The data is all being sent and passed in utf-8. I can store them in MySQL fine and retreive them in their original state, I can send utf-8 email and the characters show up fine. But when I send them to the API, it dies on me.
I have included some Kanji if you have a moment to test it. I appreciate your help.
以下のフォームをご記入ください。 <ご記入上の注意事項> *は必須入力項目です。英数字は半角で入力してください。
- If you are using a HTML form to pass the data into the API call process, add <meta http-equiv="Content-Type" content="text/html; charset=UTF-8"> in between the head tags if it is not already there and try changing the charset to various charsets (shift-jis, etc.). Also, try adding and changing the value of the accept-charset attribute for the <form> tag. Not sure if that will help, but it will rule out a few more variables.

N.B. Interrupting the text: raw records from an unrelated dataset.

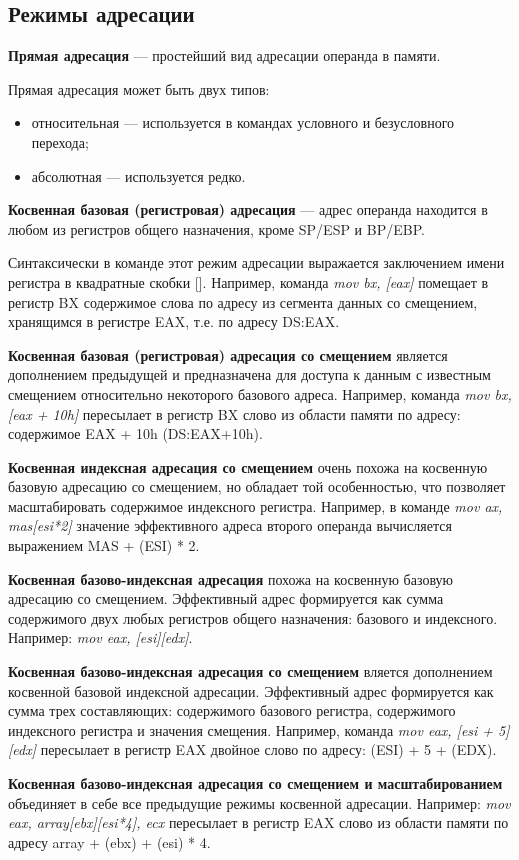 \subsection{Режимы адресации}

\textbf{Прямая адресация} --- простейший вид адресации операнда в памяти.

Прямая адресация может быть двух типов:
\begin{itemize}
\item относительная --- используется в командах условного и безусловного перехода;
\item абсолютная --- используется редко.
\end{itemize}

\textbf{Косвенная базовая (регистровая) адресация} --- адрес операнда находится в любом из
регистров общего назначения, кроме SP/ESP и BP/EBP.

Синтаксически в команде этот режим адресации выражается заключением имени регистра в квадратные скобки [].
Например, команда \textit{mov bx, [eax]}
помещает в регистр BX содержимое слова по адресу из сегмента данных со смещением,
хранящимся в регистре EAX, т.е. по адресу DS:EAX.

\textbf{Косвенная базовая (регистровая) адресация со смещением} является дополнением
предыдущей и предназначена для доступа к данным с известным смещением относительно
некоторого базового адреса. Например, команда
\textit{mov bx, [eax + 10h]}
пересылает в регистр BX слово из области памяти по адресу:
содержимое EAX + 10h (DS:EAX+10h).

\textbf{Косвенная индексная адресация со смещением} очень похожа на косвенную базовую
адресацию со смещением, но обладает той особенностью, что позволяет масштабировать
содержимое индексного регистра. Например, в команде
\textit{mov ax, mas[esi*2]}
значение эффективного адреса второго операнда вычисляется выражением MAS + (ESI) * 2.

\textbf{Косвенная базово-индексная адресация} похожа на косвенную базовую адресацию со
смещением. Эффективный адрес формируется как сумма содержимого двух любых регистров
общего назначения: базового и индексного. Например: \textit{mov eax, [esi][edx]}.

\textbf{Косвенная базово-индексная адресация со смещением} вляется дополнением косвенной
базовой индексной адресации. Эффективный адрес формируется как сумма трех составляющих:
содержимого базового регистра, содержимого индексного регистра и значения смещения.
Например, команда \textit{mov eax, [esi + 5][edx]} 
пересылает в регистр EAX двойное слово по адресу: (ESI) + 5 + (EDX).

\textbf{Косвенная базово-индексная адресация со смещением и масштабированием}
объединяет в себе все предыдущие режимы косвенной адресации. Например:
\textit{mov eax, array[ebx][esi*4], ecx}
пересылает в регистр EAX слово из области памяти по адресу array + (ebx) + (esi) * 4.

- Start up a new thread in this forum titled "Unable to store kanji/double-byte characters via API" or something to that effect. Someone might recognize the problem you are having from a new, better titled thread
- Fire off a ticket to Salesforce support; I've found them very responsive.
Sorry I cannot be of more assistance; if you do come across a solution, drop a link to it here if you remember.Cheers.
Message Edited by sprak on 04-21-2006 02:41 PM
“We currently have four instances of our service: NA0, NA1, EMEA, and JP.
While NA1, EMEA, and JP support the UTF8 character set (aka Unicode), NA0 only supports the ISO-8859-1 character set.
What this all means is that for all customers that signed up from the US web site prior to roughly June 2002, those customers cannot use asian languages that are based on a double-byte character set. So, those customers would have a tough time putting on divisions or users from Japan, Korea, or China.
Note that these orgs CAN still use the following:
So that said, we are migrating to a compatible server and we should be good to go. Thanks for your quick replies... very helpful.
~Chad
Our data was migrated to the servers that support the asian characters. When leads are created through the API it still bombs with that darn error: "Invalid byte 1 of 1-byte UTF-8 sequence."
If I use utf8_encode, it doesn't die, but all the asian characters are transformed into something strange.
The error appears to occur on the SOAP level, and not the salesforce side, but I could be totally wrong...
Any ideas would help.
Thank you.
When dealing with Asian Characters (double-byte) functions like substr, strtolower, strtoupper will actualy distort the original characters (I originally thought they would be ignored).
we do not have mbstring functions installed, but using mb_substr, mb_strtolower, etc will resolve this issue, or by removing the formating from double-byte characters.
The migration to the new servers was also critical from the SFDC end.
Thanks everyone for your help.
At least we hope they will!
Dear Simon,
but it doesn't work. Its allowing me to enter any characters and saved the record without throwing any error! :-(
Simon,
Could you please tell me the range of Western characters which can be passed in REGEX. If i get the range, then i am done with my requirement.
thanks a lot
Hi,
I am having the same problem as you faced earlier i was wondering if you found any solution for this.
Sorry it might be many years you might remember or not just want to take a chance.
Thanks
Akhil